30.大部分は聖女様、最後は○○がお送りします

 エリシュは旧ディマンド領に関わらないと決めた。

 でも、他の大国はそうじゃない。


 北の大国――マルクト聖国は、聖女を使った勢力圏の拡大を公然と始めた。

 ディマンドが一つの国だった間は、聖女が分担で各地を巡回し、瘴気しょうきを浄化していた。

 でも、小国に別れた今、自国にいる聖女を他国に回す王など、いるはずがない。

 聖国はそこにつけこみ、聖女不在の小国を次々と配下にした。


 まず、「聖女を巡回させるから」と教会に転移門ゲートを設置するよう持ちかけ、移動手段を確保。

 聖女より先に聖騎士団を送り込み、支配下に入るよう要求したの。

 聖騎士団に勝てる戦力を持たない。なにより、瘴気の沼が生み出す魔物は、自分たちの手に負えない。

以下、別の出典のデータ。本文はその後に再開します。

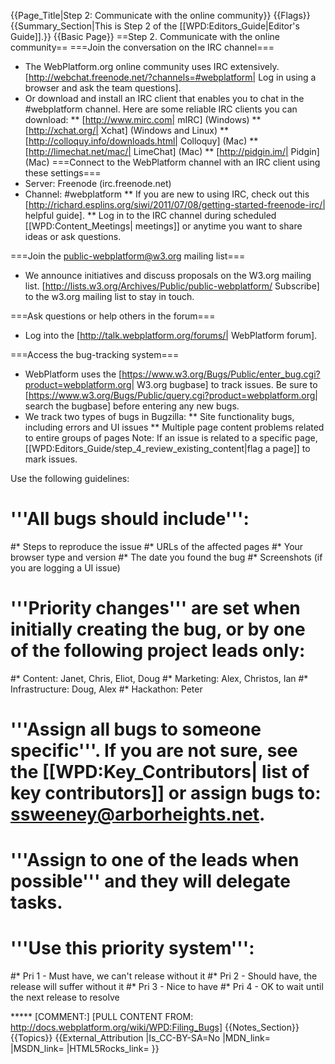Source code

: {{Page_Title|Step 2: Communicate with the online community}}
{{Flags}}
{{Summary_Section|This is Step 2 of the [[WPD:Editors_Guide|Editor's Guide]].}}
{{Basic Page}}
==Step 2. Communicate with the online community==
===Join the conversation on the IRC channel===
* The WebPlatform.org online community uses IRC extensively. [http://webchat.freenode.net/?channels=#webplatform| Log in using a browser and ask the team questions].
* Or download and install an IRC client that enables you to chat in the #webplatform channel. Here are some reliable IRC clients you can download:
** [http://www.mirc.com| mIRC] (Windows)
** [http://xchat.org/| Xchat] (Windows and Linux)
** [http://colloquy.info/downloads.html| Colloquy] (Mac)
** [http://limechat.net/mac/| LimeChat] (Mac)
** [http://pidgin.im/| Pidgin] (Mac)
===Connect to the WebPlatform channel with an IRC client using these settings===
* Server: Freenode (irc.freenode.net)
* Channel: #webplatform
** If you are new to using IRC, check out this [http://richard.esplins.org/siwi/2011/07/08/getting-started-freenode-irc/| helpful guide].
** Log in to the IRC channel during scheduled [[WPD:Content_Meetings| meetings]] or anytime you want to share ideas or ask questions. 

===Join the public-webplatform@w3.org mailing list===
* We announce initiatives and discuss proposals on the W3.org mailing list. [http://lists.w3.org/Archives/Public/public-webplatform/ Subscribe] to the w3.org mailing list to stay in touch.

===Ask questions or help others in the forum===
* Log into the [http://talk.webplatform.org/forums/| WebPlatform forum].

===Access the bug-tracking system===
* WebPlatform uses the [https://www.w3.org/Bugs/Public/enter_bug.cgi?product=webplatform.org| W3.org bugbase] to track issues. Be sure to [https://www.w3.org/Bugs/Public/query.cgi?product=webplatform.org| search the bugbase] before entering any new bugs.
* We track two types of bugs in Bugzilla:
** Site functionality bugs, including errors and UI issues
** Multiple page content problems related to entire groups of pages 
 Note: If an issue is related to a specific page, [[WPD:Editors_Guide/step_4_review_existing_content|flag a page]] to mark issues.

Use the following guidelines:

# '''All bugs should include''': 
#* Steps to reproduce the issue 
#* URLs of the affected pages 
#* Your browser type and version 
#* The date you found the bug 
#* Screenshots (if you are logging a UI issue)
# '''Priority changes''' are set when initially creating the bug, or by one of the following project leads only:
#* Content: Janet, Chris, Eliot, Doug
#* Marketing: Alex, Christos, Ian
#* Infrastructure: Doug, Alex
#* Hackathon: Peter
# '''Assign all bugs to someone specific'''. If you are not sure, see the [[WPD:Key_Contributors| list of key contributors]] or assign bugs to: ssweeney@arborheights.net.
# '''Assign to one of the leads when possible''' and they will delegate tasks.
# '''Use this priority system''': 
#* Pri 1 - Must have, we can't release without it
#* Pri 2 - Should have, the release will suffer without it
#* Pri 3 - Nice to have
#* Pri 4 - OK to wait until the next release to resolve


***** [COMMENT:] [PULL CONTENT FROM: http://docs.webplatform.org/wiki/WPD:Filing_Bugs]
{{Notes_Section}}
{{Topics}}
{{External_Attribution
|Is_CC-BY-SA=No
|MDN_link=
|MSDN_link=
|HTML5Rocks_link=
}}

 小国は、聖国の属国か飛び地になる以外に生きる道がなくなったわけ。


 西の大国――バトランチス帝国は、不気味な沈黙を貫いてる。

 大陸最大の領土を持つこの国は、都市伝説的な噂以外は全てが謎。

 私が生まれたころに皇帝が変わったらしくて、それ以降は、実質的な鎖国状態なの。

 幸いにも地理的に離れてるから、エリシュ的には当面スルーね。


 と言うわけで、エリシュは対聖国に全力で備えてます。

 国境は接してないけど、間の小国は無いのと変わりないからね~。



 これだけの大騒動に深くかかわった預言者レイ・オニキスは、現在行方不明。


 私が消した勇者軍団の中に、金髪碧眼の人間はいなかった。

 茶髪碧眼とか、金髪黄眼はいたんだけどね~。

 目立ったところでは、ネコ耳とクマ耳の獣人が各一人、半竜人ドラゴニュートが二人いましたよ。


 何? なぜそう言い切れるのかって?

 それはだね、私は視力がいいだけじゃなく、見た光景ものを写真みたいに覚えているからなのだよ。自分に都合がいいところだけだけどな!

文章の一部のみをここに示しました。